== Dataset excerpts
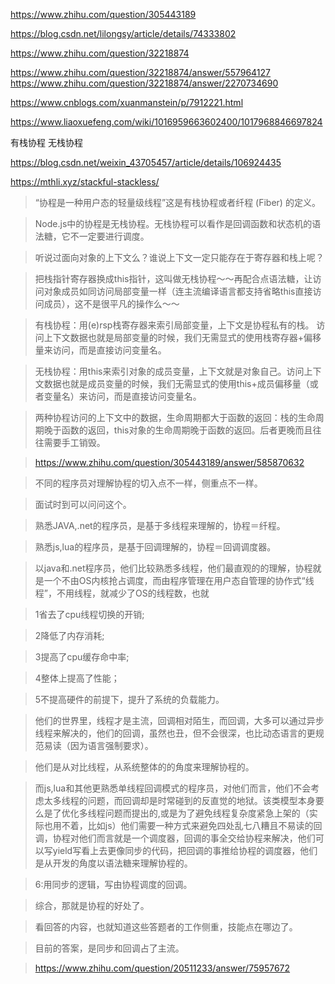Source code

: https://www.zhihu.com/question/305443189

https://blog.csdn.net/lilongsy/article/details/74333802

https://www.zhihu.com/question/32218874

https://www.zhihu.com/question/32218874/answer/557964127
https://www.zhihu.com/question/32218874/answer/2270734690

https://www.cnblogs.com/xuanmanstein/p/7912221.html

https://www.liaoxuefeng.com/wiki/1016959663602400/1017968846697824



有栈协程 无栈协程

https://blog.csdn.net/weixin_43705457/article/details/106924435

https://mthli.xyz/stackful-stackless/



> “协程是一种用户态的轻量级线程”这是有栈协程或者纤程 (Fiber) 的定义。

> Node.js中的协程是无栈协程。无栈协程可以看作是回调函数和状态机的语法糖，它不一定要进行调度。



> 听说过面向对象的上下文么？谁说上下文一定只能存在于寄存器和栈上呢？

> 

> 把栈指针寄存器换成this指针，这叫做无栈协程～～再配合点语法糖，让访问对象成员如同访问局部变量一样（连主流编译语言都支持省略this直接访问成员），这不是很平凡的操作么～～

> 

> 有栈协程：用(e)rsp栈寄存器来索引局部变量，上下文是协程私有的栈。 访问上下文数据也就是局部变量的时候，我们无需显式的使用栈寄存器+偏移量来访问，而是直接访问变量名。

> 无栈协程：用this来索引对象的成员变量，上下文就是对象自己。访问上下文数据也就是成员变量的时候，我们无需显式的使用this+成员偏移量（或者变量名）来访问，而是直接访问变量名。

> 两种协程访问的上下文中的数据，生命周期都大于函数的返回：栈的生命周期晚于函数的返回，this对象的生命周期晚于函数的返回。后者更晚而且往往需要手工销毁。

> 

> https://www.zhihu.com/question/305443189/answer/585870632





> 不同的程序员对理解协程的切入点不一样，侧重点不一样。

> 面试时到可以问问这个。

> 熟悉JAVA,.net的程序员，是基于多线程来理解的，协程＝纤程。

> 熟悉js,lua的程序员，是基于回调理解的，协程＝回调调度器。

> 以java和.net程序员，他们比较熟悉多线程，他们最直观的的理解，协程就是一个不由OS内核抢占调度，而由程序管理在用户态自管理的协作式“线程”，不用线程，就减少了OS的线程数，也就

> 1省去了cpu线程切换的开销;

> 2降低了内存消耗;

> 3提高了cpu缓存命中率;

> 4整体上提高了性能；

> 5不提高硬件的前提下，提升了系统的负载能力。

> 他们的世界里，线程才是主流，回调相对陌生，而回调，大多可以通过异步线程来解决的，他们的回调，虽然也丑，但不会很深，也比动态语言的更规范易读（因为语言强制要求）。

> 他们是从对比线程，从系统整体的的角度来理解协程的。

> 而js,lua和其他更熟悉单线程回调模式的程序员，对他们而言，他们不会考虑太多线程的问题，而回调却是时常碰到的反直觉的地狱。该类模型本身要么是了优化多线程问题而提出的,或是为了避免线程复杂度紧急上架的（实际也用不着，比如js）他们需要一种方式来避免四处乱七八糟且不易读的回调，协程对他们而言就是一个调度器，回调的事全交给协程来解决，他们可以写yield写看上去更像同步的代码，把回调的事推给协程的调度器，他们是从开发的角度以语法糖来理解协程的。

> 

> 6:用同步的逻辑，写由协程调度的回调。

> 综合，那就是协程的好处了。

> 看回答的内容，也就知道这些答题者的工作侧重，技能点在哪边了。

> 目前的答案，是同步和回调占了主流。

> 

> https://www.zhihu.com/question/20511233/answer/75957672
====
-- Task instructions --
Copy the records exactly as they appear, excluding images.

-- Exercise result --
Source code

: https://www.zhihu.com/question/305443189

https://blog.csdn.net/lilongsy/article/details/74333802

https://www.zhihu.com/question/32218874

https://www.zhihu.com/question/32218874/answer/557964127
https://www.zhihu.com/question/32218874/answer/2270734690

https://www.cnblogs.com/xuanmanstein/p/7912221.html

https://www.liaoxuefeng.com/wiki/1016959663602400/1017968846697824



有栈协程 无栈协程

https://blog.csdn.net/weixin_43705457/article/details/106924435

https://mthli.xyz/stackful-stackless/



> “协程是一种用户态的轻量级线程”这是有栈协程或者纤程 (Fiber) 的定义。

> Node.js中的协程是无栈协程。无栈协程可以看作是回调函数和状态机的语法糖，它不一定要进行调度。



> 听说过面向对象的上下文么？谁说上下文一定只能存在于寄存器和栈上呢？

> 

> 把栈指针寄存器换成this指针，这叫做无栈协程～～再配合点语法糖，让访问对象成员如同访问局部变量一样（连主流编译语言都支持省略this直接访问成员），这不是很平凡的操作么～～

> 

> 有栈协程：用(e)rsp栈寄存器来索引局部变量，上下文是协程私有的栈。 访问上下文数据也就是局部变量的时候，我们无需显式的使用栈寄存器+偏移量来访问，而是直接访问变量名。

> 无栈协程：用this来索引对象的成员变量，上下文就是对象自己。访问上下文数据也就是成员变量的时候，我们无需显式的使用this+成员偏移量（或者变量名）来访问，而是直接访问变量名。

> 两种协程访问的上下文中的数据，生命周期都大于函数的返回：栈的生命周期晚于函数的返回，this对象的生命周期晚于函数的返回。后者更晚而且往往需要手工销毁。

> 

> https://www.zhihu.com/question/305443189/answer/585870632





> 不同的程序员对理解协程的切入点不一样，侧重点不一样。

> 面试时到可以问问这个。

> 熟悉JAVA,.net的程序员，是基于多线程来理解的，协程＝纤程。

> 熟悉js,lua的程序员，是基于回调理解的，协程＝回调调度器。

> 以java和.net程序员，他们比较熟悉多线程，他们最直观的的理解，协程就是一个不由OS内核抢占调度，而由程序管理在用户态自管理的协作式“线程”，不用线程，就减少了OS的线程数，也就

> 1省去了cpu线程切换的开销;

> 2降低了内存消耗;

> 3提高了cpu缓存命中率;

> 4整体上提高了性能；

> 5不提高硬件的前提下，提升了系统的负载能力。

> 他们的世界里，线程才是主流，回调相对陌生，而回调，大多可以通过异步线程来解决的，他们的回调，虽然也丑，但不会很深，也比动态语言的更规范易读（因为语言强制要求）。

> 他们是从对比线程，从系统整体的的角度来理解协程的。

> 而js,lua和其他更熟悉单线程回调模式的程序员，对他们而言，他们不会考虑太多线程的问题，而回调却是时常碰到的反直觉的地狱。该类模型本身要么是了优化多线程问题而提出的,或是为了避免线程复杂度紧急上架的（实际也用不着，比如js）他们需要一种方式来避免四处乱七八糟且不易读的回调，协程对他们而言就是一个调度器，回调的事全交给协程来解决，他们可以写yield写看上去更像同步的代码，把回调的事推给协程的调度器，他们是从开发的角度以语法糖来理解协程的。

> 

> 6:用同步的逻辑，写由协程调度的回调。

> 综合，那就是协程的好处了。

> 看回答的内容，也就知道这些答题者的工作侧重，技能点在哪边了。

> 目前的答案，是同步和回调占了主流。

> 

> https://www.zhihu.com/question/20511233/answer/75957672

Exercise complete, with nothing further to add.